Non è un caso se nella Finanziaria presentata dal Governo di Rosario Crocetta – forse uno dei peggiori Governi della storia dell’Autonomia – c’era, tra le tante ‘perle’, anche una sanatoria edilizia camuffata anche nelle aree verdi e lungo le coste! Sanatoria – per fortuna! – intercettata e bloccata dal provvidenziale intervento dei parlamentari del Movimento 5 Stelle.
Lo stesso discorso vale per la riforma della pubblica amministrazione. Mattarella ipotizzava, già allora, maggiore ‘trasparenza’ nei procedimenti amministrativi. ‘Batteva’ tantissimo, ripetutamente, sulle ‘procedure amministrative’. Non soltanto per snellire i procedimenti amministrativi, ma anche – forse soprattutto – per eliminare le ‘stazioni di servizio’, ovvero i punti dove i procedimenti amministrativi si ‘bloccano’, per sbloccarsi dopo il pagamento delle tangenti.

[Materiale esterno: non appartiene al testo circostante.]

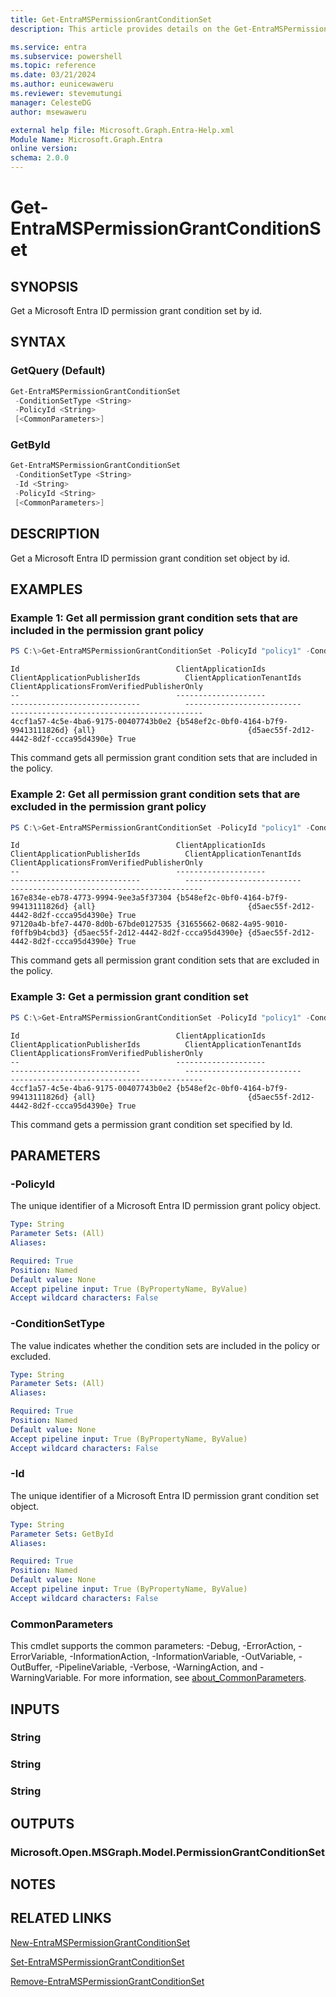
 ```yaml
---
title: Get-EntraMSPermissionGrantConditionSet
description: This article provides details on the Get-EntraMSPermissionGrantConditionSet command.

ms.service: entra
ms.subservice: powershell
ms.topic: reference
ms.date: 03/21/2024
ms.author: eunicewaweru
ms.reviewer: stevemutungi
manager: CelesteDG
author: msewaweru

external help file: Microsoft.Graph.Entra-Help.xml
Module Name: Microsoft.Graph.Entra
online version:
schema: 2.0.0
---
```


# Get-EntraMSPermissionGrantConditionSet

## SYNOPSIS
Get a Microsoft Entra ID permission grant condition set by id.

## SYNTAX

### GetQuery (Default)
```powershell
Get-EntraMSPermissionGrantConditionSet 
 -ConditionSetType <String> 
 -PolicyId <String> 
 [<CommonParameters>]
```

### GetById
```powershell
Get-EntraMSPermissionGrantConditionSet 
 -ConditionSetType <String> 
 -Id <String> 
 -PolicyId <String>
 [<CommonParameters>]
```

## DESCRIPTION
Get a Microsoft Entra ID permission grant condition set object by id.

## EXAMPLES

### Example 1: Get all permission grant condition sets that are included in the permission grant policy
```powershell
PS C:\>Get-EntraMSPermissionGrantConditionSet -PolicyId "policy1" -ConditionSetType "includes"
```

```output
Id                                   ClientApplicationIds                   ClientApplicationPublisherIds          ClientApplicationTenantIds             ClientApplicationsFromVerifiedPublisherOnly
--                                   --------------------                   -----------------------------          --------------------------             -------------------------------------------
4ccf1a57-4c5e-4ba6-9175-00407743b0e2 {b548ef2c-0bf0-4164-b7f9-99413111826d} {all}                                  {d5aec55f-2d12-4442-8d2f-ccca95d4390e} True
```

This command gets all permission grant condition sets that are included in the policy.

### Example 2: Get all permission grant condition sets that are excluded in the permission grant policy
```powershell
PS C:\>Get-EntraMSPermissionGrantConditionSet -PolicyId "policy1" -ConditionSetType "excludes"
```

```output
Id                                   ClientApplicationIds                   ClientApplicationPublisherIds          ClientApplicationTenantIds             ClientApplicationsFromVerifiedPublisherOnly
--                                   --------------------                   -----------------------------          --------------------------             -------------------------------------------
167e834e-eb78-4773-9994-9ee3a5f37304 {b548ef2c-0bf0-4164-b7f9-99413111826d} {all}                                  {d5aec55f-2d12-4442-8d2f-ccca95d4390e} True
97120a4b-bfe7-4470-8d0b-67bde0127535 {31655662-0682-4a95-9010-f0ffb9b4cbd3} {d5aec55f-2d12-4442-8d2f-ccca95d4390e} {d5aec55f-2d12-4442-8d2f-ccca95d4390e} True
```

This command gets all permission grant condition sets that are excluded in the policy.

### Example 3: Get a permission grant condition set
```powershell
PS C:\>Get-EntraMSPermissionGrantConditionSet -PolicyId "policy1" -ConditionSetType "includes" -Id "4ccf1a57-4c5e-4ba6-9175-00407743b0e2"
```

```output
Id                                   ClientApplicationIds                   ClientApplicationPublisherIds          ClientApplicationTenantIds             ClientApplicationsFromVerifiedPublisherOnly
--                                   --------------------                   -----------------------------          --------------------------             -------------------------------------------
4ccf1a57-4c5e-4ba6-9175-00407743b0e2 {b548ef2c-0bf0-4164-b7f9-99413111826d} {all}                                  {d5aec55f-2d12-4442-8d2f-ccca95d4390e} True
```

This command gets a permission grant condition set specified by Id.

## PARAMETERS

### -PolicyId
The unique identifier of a Microsoft Entra ID permission grant policy object.

```yaml
Type: String
Parameter Sets: (All)
Aliases:

Required: True
Position: Named
Default value: None
Accept pipeline input: True (ByPropertyName, ByValue)
Accept wildcard characters: False
```

### -ConditionSetType
The value indicates whether the condition sets are included in the policy or excluded.

```yaml
Type: String
Parameter Sets: (All)
Aliases:

Required: True
Position: Named
Default value: None
Accept pipeline input: True (ByPropertyName, ByValue)
Accept wildcard characters: False
```

### -Id
The unique identifier of a Microsoft Entra ID permission grant condition set object.

```yaml
Type: String
Parameter Sets: GetById
Aliases:

Required: True
Position: Named
Default value: None
Accept pipeline input: True (ByPropertyName, ByValue)
Accept wildcard characters: False
```

### CommonParameters
This cmdlet supports the common parameters: -Debug, -ErrorAction, -ErrorVariable, -InformationAction, -InformationVariable, -OutVariable, -OutBuffer, -PipelineVariable, -Verbose, -WarningAction, and -WarningVariable. For more information, see [about_CommonParameters](https://go.microsoft.com/fwlink/?LinkID=113216).

## INPUTS

### String
### String
### String
## OUTPUTS

### Microsoft.Open.MSGraph.Model.PermissionGrantConditionSet
## NOTES

## RELATED LINKS

[New-EntraMSPermissionGrantConditionSet](New-EntraMSPermissionGrantConditionSet.md)

[Set-EntraMSPermissionGrantConditionSet](Set-EntraMSPermissionGrantConditionSet.md)

[Remove-EntraMSPermissionGrantConditionSet](Remove-EntraMSPermissionGrantConditionSet.md)

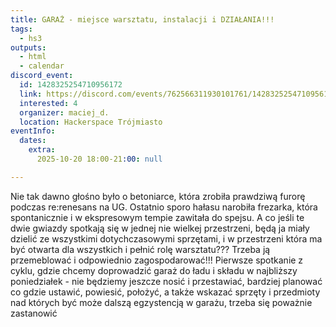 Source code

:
 ```yaml
---
title: GARAŻ - miejsce warsztatu, instalacji i DZIAŁANIA!!!
tags:
  - hs3
outputs:
  - html
  - calendar
discord_event:
  id: 1428325254710956172
  link: https://discord.com/events/762566311930101761/1428325254710956172
  interested: 4
  organizer: maciej_d.
  location: Hackerspace Trójmiasto
eventInfo:
  dates:
    extra:
      2025-10-20 18:00-21:00: null

---
```


Nie tak dawno głośno było o betoniarce, która zrobiła prawdziwą furorę podczas re:renesans na UG. 
Ostatnio sporo hałasu narobiła frezarka, która spontanicznie i w ekspresowym tempie zawitała do spejsu.
A co jeśli te dwie gwiazdy spotkają się w jednej nie wielkej przestrzeni, będą ja miały dzielić ze wszystkimi dotychczasowymi sprzętami, i w przestrzeni która ma być otwarta dla wszystkich i pełnić rolę warsztatu???
Trzeba ją przemeblować i odpowiednio zagospodarować!!!
Pierwsze spotkanie z cyklu, gdzie chcemy doprowadzić garaż do ładu i składu w najbliższy poniedziałek - nie będziemy jeszcze nosić i przestawiać, bardziej planować co gdzie ustawić, powiesić, położyć, a także wskazać sprzęty i przedmioty nad których być może dalszą egzystencją w garażu, trzeba się poważnie zastanowić
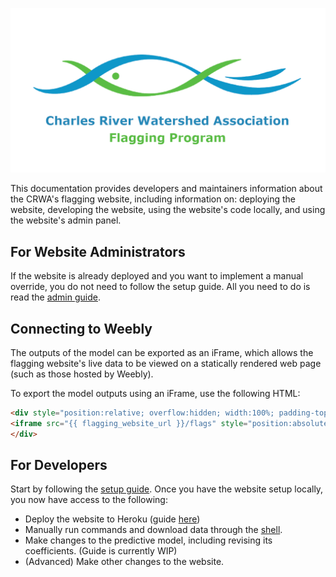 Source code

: ![](img/og_preview.png)

This documentation provides developers and maintainers information about the CRWA's flagging website, including information on: deploying the website, developing the website, using the website's code locally, and using the website's admin panel.

## For Website Administrators

If the website is already deployed and you want to implement a manual override, you do not need to follow the setup guide. All you need to do is read the [admin guide](admin).

## Connecting to Weebly

The outputs of the model can be exported as an iFrame, which allows the flagging website's live data to be viewed on a statically rendered web page (such as those hosted by Weebly).

To export the model outputs using an iFrame, use the following HTML:

```html
<div style="position:relative; overflow:hidden; width:100%; padding-top:75%;">
<iframe src="{{ flagging_website_url }}/flags" style="position:absolute; top:0; left:0; bottom:0; right:0; width:100%; height:100%;"></iframe>
</div>
```

## For Developers

Start by following the [setup guide](setup). Once you have the website setup locally, you now have access to the following:

- Deploy the website to Heroku (guide [here](deployment))
- Manually run commands and download data through the [shell](shell).
- Make changes to the predictive model, including revising its coefficients. (Guide is currently WIP)
- (Advanced) Make other changes to the website.
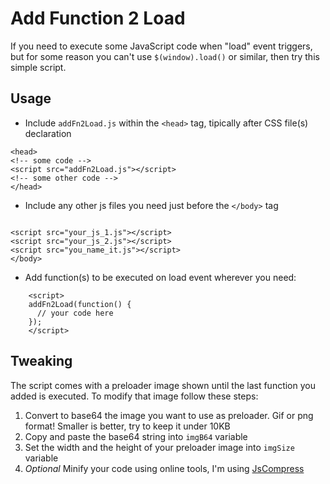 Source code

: Add Function 2 Load
=============

If you need to execute some JavaScript code when "load" event triggers, but for some reason you can't use `$(window).load()` or similar, then try this simple script.

Usage
-----------

- Include `addFn2Load.js` within the `<head>` tag, tipically after CSS file(s) declaration

```
<head>
<!-- some code -->
<script src="addFn2Load.js"></script>
<!-- some other code -->
</head>
```

- Include any other js files you need just before the `</body>` tag

```

<script src="your_js_1.js"></script>
<script src="your_js_2.js"></script>
<script src="you_name_it.js"></script>
</body>
```

- Add function(s) to be executed on load event wherever you need:

```
    <script>
    addFn2Load(function() {
      // your code here
    });
    </script>
```

Tweaking
-----------

The script comes with a preloader image shown until the last function you added is executed. To modify that image follow these steps:

1. Convert to base64 the image you want to use as preloader. Gif or png format! Smaller is better, try to keep it under 10KB
2. Copy and paste the base64 string into `imgB64` variable
3. Set the width and the height of your preloader image into `imgSize` variable
4. *Optional* Minify your code using online tools, I'm using [JsCompress](http://www.jscompress.com) 
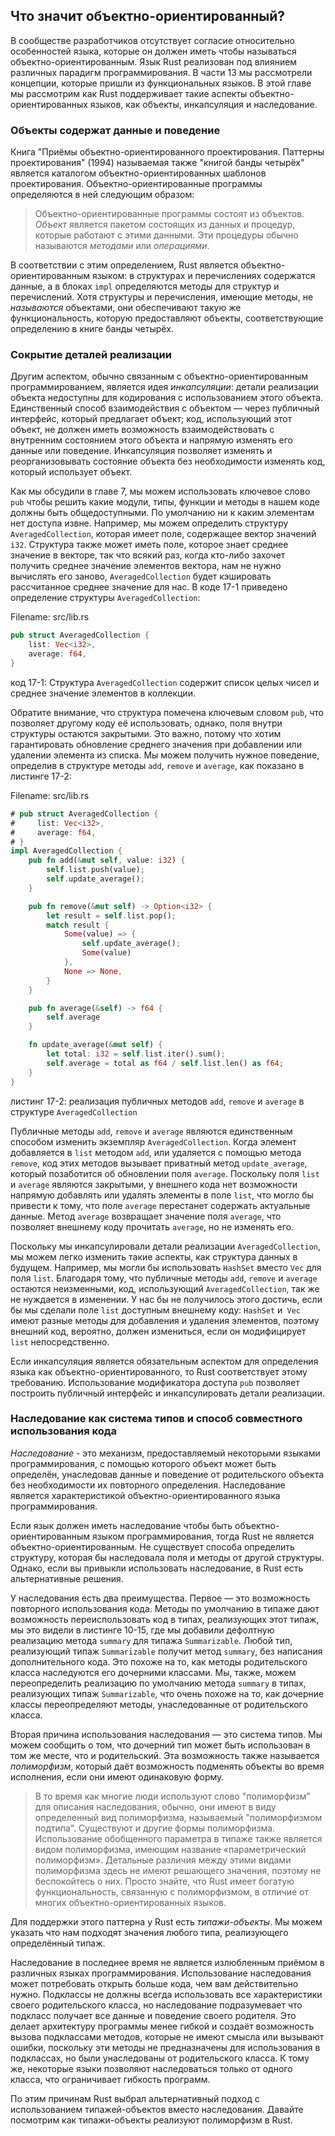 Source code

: ## Что значит объектно-ориентированный?

В сообществе разработчиков отсутствует согласие относительно особенностей
языка, которые он должен иметь чтобы называться объектно-ориентированным.
Язык Rust реализован под влиянием различных парадигм программирования. В части
13 мы рассмотрели концепции, которые пришли из функциональных языков. В этой главе мы
рассмотрим как Rust поддерживает такие аспекты объектно-ориентированных языков,
как объекты, инкапсуляция и наследование.

### Объекты содержат данные и поведение

Книга "Приёмы объектно-ориентированного проектирования. Паттерны проектирования"
(1994) называемая также "книгой банды четырёх" является каталогом
объектно-ориентированных шаблонов проектирования. Объектно-ориентированные программы
определяются в ней следующим образом:

> Объектно-ориентированные программы состоят из объектов. *Объект* является пакетом
> состоящих из данных и процедур, которые работают с этими данными. Эти процедуры
> обычно называются *методами* или *операциями*.

В соответствии с этим определением, Rust является объектно-ориентированным языком:
в структурах и перечислениях содержатся данные, а в блоках `impl` определяются методы
для структур и перечислений. Хотя структуры и перечисления, имеющие методы,
не *называются* объектами, они обеспечивают такую же функциональность, которую
предоставляют объекты, соответствующие определению в книге банды четырёх.

### Сокрытие деталей реализации

Другим аспектом, обычно связанным с объектно-ориентированным программированием,
является идея *инкапсуляции*: детали реализации объекта недоступны для кодирования
с использованием этого объекта. Единственный способ взаимодействия с объектом —
через публичный интерфейс, который предлагает объект; код, использующий этот объект,
не должен иметь возможность взаимодействовать с внутренним состоянием этого объекта и
напрямую изменять его данные или поведение.
Инкапсуляция позволяет изменять и реорганизовывать состояние объекта
без необходимости изменять код, который использует объект.

Как мы обсудили в главе 7, мы можем использовать ключевое слово `pub` чтобы решить
какие модули, типы, функции и методы в нашем коде должны быть общедоступными. По
умолчанию ни к каким элементам нет доступа извне. Например, мы можем определить структуру
`AveragedCollection`, которая имеет поле, содержащее вектор значений `i32`.
Структура также может иметь поле, которое знает среднее значение в векторе,
так что всякий раз, когда кто-либо захочет получить среднее значение элементов вектора,
нам не нужно вычислять его заново, `AveragedCollection` будет кэшировать рассчитанное
среднее значение для нас. В коде 17-1 приведено определение структуры `AveragedCollection`:

<span class="filename">Filename: src/lib.rs</span>

```rust
pub struct AveragedCollection {
    list: Vec<i32>,
    average: f64,
}
```
<span class = "caption">код 17-1: Структура `AveragedCollection` содержит
список целых чисел и среднее значение элементов в коллекции.</span>

Обратите внимание, что структура помечена ключевым словом `pub`, что позволяет
другому коду её использовать, однако, поля внутри структуры остаются закрытыми. Это важно,
потому что хотим гарантировать обновление среднего значения при добавлении или удалении
элемента из списка. Мы можем получить нужное поведение, определив в структуре методы `add`,
`remove` и `average`, как показано в листинге 17-2:

<span class="filename">Filename: src/lib.rs</span>

```rust
# pub struct AveragedCollection {
#     list: Vec<i32>,
#     average: f64,
# }
impl AveragedCollection {
    pub fn add(&mut self, value: i32) {
        self.list.push(value);
        self.update_average();
    }

    pub fn remove(&mut self) -> Option<i32> {
        let result = self.list.pop();
        match result {
            Some(value) => {
                self.update_average();
                Some(value)
            },
            None => None,
        }
    }

    pub fn average(&self) -> f64 {
        self.average
    }

    fn update_average(&mut self) {
        let total: i32 = self.list.iter().sum();
        self.average = total as f64 / self.list.len() as f64;
    }
}
```

<span class="caption">листинг 17-2: реализация публичных методов
`add`, `remove` и `average` в структуре `AveragedCollection`</span>

Публичные методы `add`, `remove` и `average` являются единственным способом изменить
экземпляр `AveragedCollection`. Когда элемент добавляется в `list` методом `add`, или
удаляется с помощью метода `remove`, код этих методов вызывает приватный метод
`update_average`, который позаботится об обновлении поля `average`. Поскольку поля `list`
и `average` являются закрытыми, у внешнего кода нет возможности напрямую
добавлять или удалять элементы в поле `list`, что могло бы привести к
тому, что поле `average` перестанет содержать актуальные данные. Метод `average`
возвращает значение поля `average`, что позволяет внешнему коду прочитать `average`,
но не изменять его.

Поскольку мы инкапсулировали детали реализации `AveragedCollection`, мы можем легко
изменить такие аспекты, как структура данных в будущем. Например, мы могли бы
использовать `HashSet` вместо `Vec` для поля `list`. Благодаря тому, что публичные методы
`add`, `remove` и `average` остаются неизменными, код, использующий `AveragedCollection`,
так же не нуждается в изменении. У нас бы не получилось этого достичь, если бы мы сделали
поле `list` доступным внешнему коду: `HashSet` и` Vec` имеют разные методы для добавления
и удаления элементов, поэтому внешний код, вероятно, должен измениться, если он модифицирует
`list` непосредственно.

Если инкапсуляция является обязательным аспектом для определения языка как
объектно-ориентированного, то Rust соответствует этому требованию. Использование модификатора
доступа `pub` позволяет построить публичный интерфейс и инкапсулировать детали реализации.

### Наследование как система типов и способ совместного использования кода

*Наследование* - это механизм, предоставляемый некоторыми языками программирования, с
помощью которого объект может быть определён, унаследовав данные и поведение от родительского
объекта без необходимости их повторного определения. Наследование является характеристикой
объектно-ориентированного языка программирования.

Если язык должен иметь наследование чтобы быть объектно-ориентированным языком
программирования, тогда Rust не является объектно-ориентированным. Не
существует способа определить структуру, которая бы наследовала поля и методы от
другой структуры. Однако, если вы привыкли использовать наследование, в Rust есть
альтернативные решения.

У наследования есть два преимущества. Первое — это возможность повторного использования кода.
Методы по умолчанию в типаже дают возможность переиспользовать код в
типах, реализующих этот типаж, мы это видели в листинге 10-15, где мы добавили дефолтную
реализацию метода `summary` для типажа `Summarizable`. Любой тип, реализующий типаж
`Summarizable` получит метод `summary`, без написания дополнительного кода. Это похоже на то, как
методы родительского класса наследуются его дочерними классами. Мы, также, можем переопределить
реализацию по умолчанию метода `summary` в типах, реализующих типаж `Summarizable`, что очень похоже
на то, как дочерние классы переопределяют методы, унаследованные от родительского класса.

Вторая причина использования наследования — это система типов. Мы можем сообщить о том, что
дочерний тип может быть использован в том же месте, что и родительский. Эта возможность также
называется *полиморфизм*, который даёт возможность подменять объекты во время исполнения, если
они имеют одинаковую форму.

<!-- PROD: START BOX -->

> В то время как многие люди используют слово "полиморфизм" для описания наследования,
> обычно, они имеют в виду определенный вид полиморфизма, называемый "полиморфизмом подтипа".
> Существуют и другие формы полиморфизма. Использование обобщенного параметра в типаже также
> является видом полиморфизма, имеющим название «параметрический полиморфизм». Детальные
> различия между этими видами полиморфизма здесь не имеют решающего значения,
> поэтому не беспокойтесь о них. Просто знайте, что Rust имеет богатую функциональность,
> связанную с полиморфизмом, в отличие от многих объектно-ориентированных языков.

<!-- PROD: END BOX -->

Для поддержки этого паттерна у Rust есть *типажи-объекты*. Мы можем указать что нам
подходят значения любого типа, реализующего определённый типаж.

Наследование в последнее время не является излюбленным приёмом в различных языках
программирования. Использование наследования может потребовать открыть больше кода, чем
вам действительно нужно. Подклассы не должны всегда использовать все характеристики своего
родительского класса, но наследование подразумевает что подкласс получает все данные и
поведение своего родителя. Это делает архитектуру программы менее гибкой и создаёт возможность
вызова подклассами методов, которые не имеют смысла или вызывают ошибки, поскольку эти методы не
предназначены для использования в подклассах, но были унаследованы от родительского класса.
К тому же, некоторые языки позволяют наследоваться только от одного класса, что ограничивает
гибкость программ.

По этим причинам Rust выбрал альтернативный подход с использованием типажей-объектов
вместо наследования. Давайте посмотрим как типажи-объекты реализуют полиморфизм в Rust.
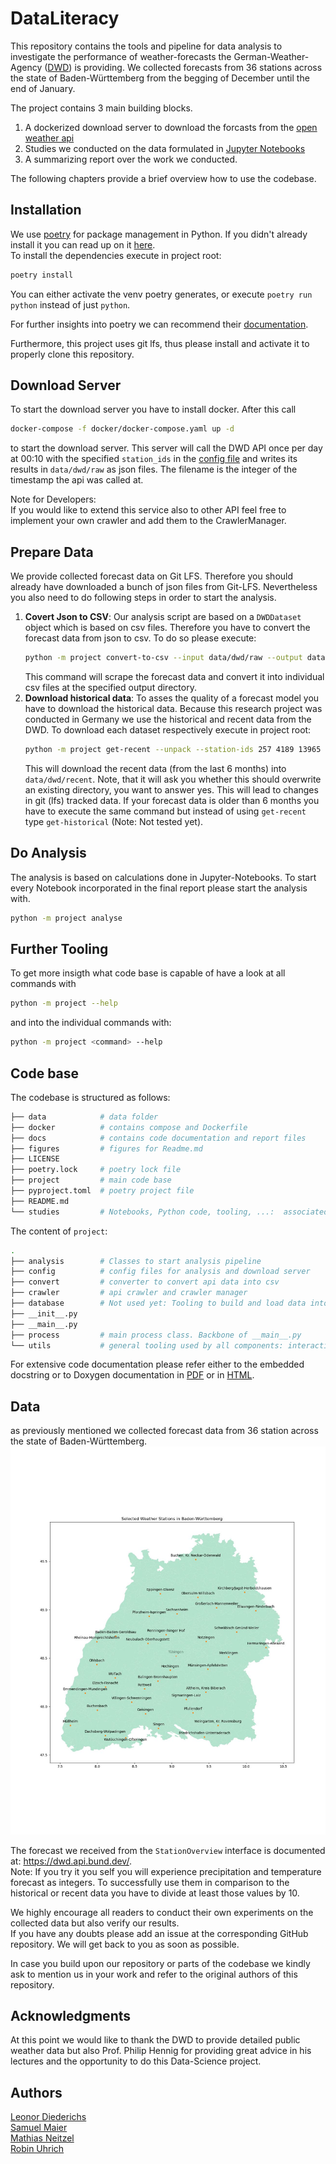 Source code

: # DataLiteracy

This repository contains the tools and pipeline for data analysis to investigate the performance of weather-forecasts the German-Weather-Agency ([DWD](https://www.dwd.de/DE/Home/home_node.html)) is providing. 
We collected forecasts from 36 stations across the state of Baden-Württemberg from the begging of December until the end of January. 

The project contains 3 main building blocks.

1. A dockerized download server to download the forcasts from the [open weather api](https://dwd.api.bund.dev/)
2. Studies we conducted on the data formulated in [Jupyter Notebooks](https://jupyter.org/)
3. A summarizing report over the work we conducted. 

The following chapters provide a brief overview how to use the codebase. 

## Installation

We use [poetry](https://python-poetry.org/) for package management in Python. If you didn't already install it you can read up on it [here](https://python-poetry.org/docs/#installation).   
To install the dependencies execute in project root:
```bash
poetry install
```

You can either activate the venv poetry generates, or execute `poetry run python` instead of just `python`. 

For further insights into poetry we can recommend their [documentation](https://python-poetry.org/docs/).

Furthermore, this project uses git lfs, thus please install and activate it to properly clone this repository.

## Download Server

To start the download server you have to install docker. After this call
```bash
docker-compose -f docker/docker-compose.yaml up -d
```
to start the download server. This server will call the DWD API once per day at 00:10 with the specified `station_ids` in the [config file](project/config/crawler.config.yaml) and writes its results in `data/dwd/raw` as json files. The filename is the integer of the timestamp the api was called at.

Note for Developers:  
If you would like to extend this service also to other API feel free to implement your own crawler and add them to the CrawlerManager. 

## Prepare Data

We provide collected forecast data on Git LFS. Therefore you should already have downloaded a bunch of json files from Git-LFS. Nevertheless you also need to do following steps in order to start the analysis.

1. **Covert Json to CSV**: Our analysis script are based on a `DWDDataset` object which is based on csv files. Therefore you have to convert the forecast data from json to csv. To do so please execute:
    ```bash
    python -m project convert-to-csv --input data/dwd/raw --output data/dwd/csv
    ```
    This command will scrape the forecast data and convert it into individual csv files at the specified output directory.
2. **Download historical data**: To asses the quality of a forecast model you have to download the historical data. Because this research project was conducted in Germany we use the historical and recent data from the DWD. To download each dataset respectively execute in project root:
    ```bash
    python -m project get-recent --unpack --station-ids 257 4189 13965 755 757 5688 1197 1214 1224 1255 6258 1584 6259 2074 7331 2575 2814 259 3402 5562 6275 3734 1602 3925 3927 4160 4169 4300 4349 6262 4703 6263 5229 4094 5664 5731 --save-path data/dwd/recent/ --features precipitation  air_temperature
    ```
    This will download the recent data (from the last 6 months) into `data/dwd/recent`.
    Note, that it will ask you whether this should overwrite an existing directory, you want to answer yes.
    This will lead to changes in git (lfs) tracked data.
    If your forecast data is older than 6 months you have to execute the same command but instead of using `get-recent` type `get-historical` (Note: Not tested yet).

## Do Analysis

The analysis is based on calculations done in Jupyter-Notebooks. To start every Notebook incorporated in the final report please start the analysis with.
```bash
python -m project analyse
```

## Further Tooling

To get more insigth what code base is capable of have a look at all commands with
```bash
python -m project --help
```
and into the individual commands with:
```bash
python -m project <command> --help
```

## Code base

The codebase is structured as follows:
```bash
├── data            # data folder
├── docker          # contains compose and Dockerfile
├── docs            # contains code documentation and report files
├── figures         # figures for Readme.md
├── LICENSE       
├── poetry.lock     # poetry lock file
├── project         # main code base
├── pyproject.toml  # poetry project file
├── README.md       
└── studies         # Notebooks, Python code, tooling, ...:  associated with the analysis
```

The content of `project`: 
```bash
.
├── analysis        # Classes to start analysis pipeline
├── config          # config files for analysis and download server
├── convert         # converter to convert api data into csv
├── crawler         # api crawler and crawler manager
├── database        # Not used yet: Tooling to build and load data into and SQL DB
├── __init__.py
├── __main__.py     
├── process         # main process class. Backbone of __main__.py
└── utils           # general tooling used by all components: interaction to filesystem, ...
```

For extensive code documentation please refer either to the embedded docstring or to Doxygen documentation in [PDF](docs/code/latex/refman.pdf) or in [HTML](docs/code/html/index.html).   

## Data

as previously mentioned we collected forecast data from 36 station across the state of Baden-Württemberg. 
![station](./figures/BaWu_stations_map.jpg)

The forecast we received from the `StationOverview` interface is documented at: https://dwd.api.bund.dev/.  
Note: If you try it you self you will experience precipitation and temperature forecast as integers. To successfully use them in comparison to the historical or recent data you have to divide at least those values by 10.  

We highly encourage all readers to conduct their own experiments on the collected data but also verify our results.  
If you have any doubts please add an issue at the corresponding GitHub repository. We will get back to you as soon as possible.

In case you build upon our repository or parts of the codebase we kindly ask to mention us in your work and refer to the original authors of this repository. 

## Acknowledgments

At this point we would like to thank the DWD to provide detailed public weather data but also Prof. Philip Hennig for providing great advice in his lectures and the opportunity to do this Data-Science project.

## Authors

[Leonor Diederichs](https://github.com/lilli288)  
[Samuel Maier](https://github.com/9SMTM6)  
[Mathias Neitzel](https://github.com/mathicantcode)  
[Robin Uhrich](https://github.com/RobinU434)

Cos’è cambiato da allora ad oggi? Poco. O forse nulla. Anzi, non solo è cambiato poco, ma le procedure sono state complicate da una legislazione antimafia farraginosa che, spesso, crea problemi a tutti, tranne che a quelli ai quali, invece, dovrebbe crearli… Tant’è vero che, ancora oggi, ci interroghiamo su come venire a capo – ad esempio – delle forniture nella sanità pubblica, dove si spendono un sacco di soldi e dove ne succedono di tutti i colori.
Per non parlare dei tempi della burocrazia regionale: celeri quando un progetto interessa il potere (è il caso del centro agro-fotovoltaico tra Gela e Butera, che interessa il presidente Crocetta, esitato a tempo di record dagli uffici dell’assessorato regionale al Territorio e Ambiente); e lentissimi quando riguardano i normali imprenditori.
Tutte cose che Piersanti Mattarella, alla fine degli anni ’70 del secolo passato, avrebbe voluto cambiare.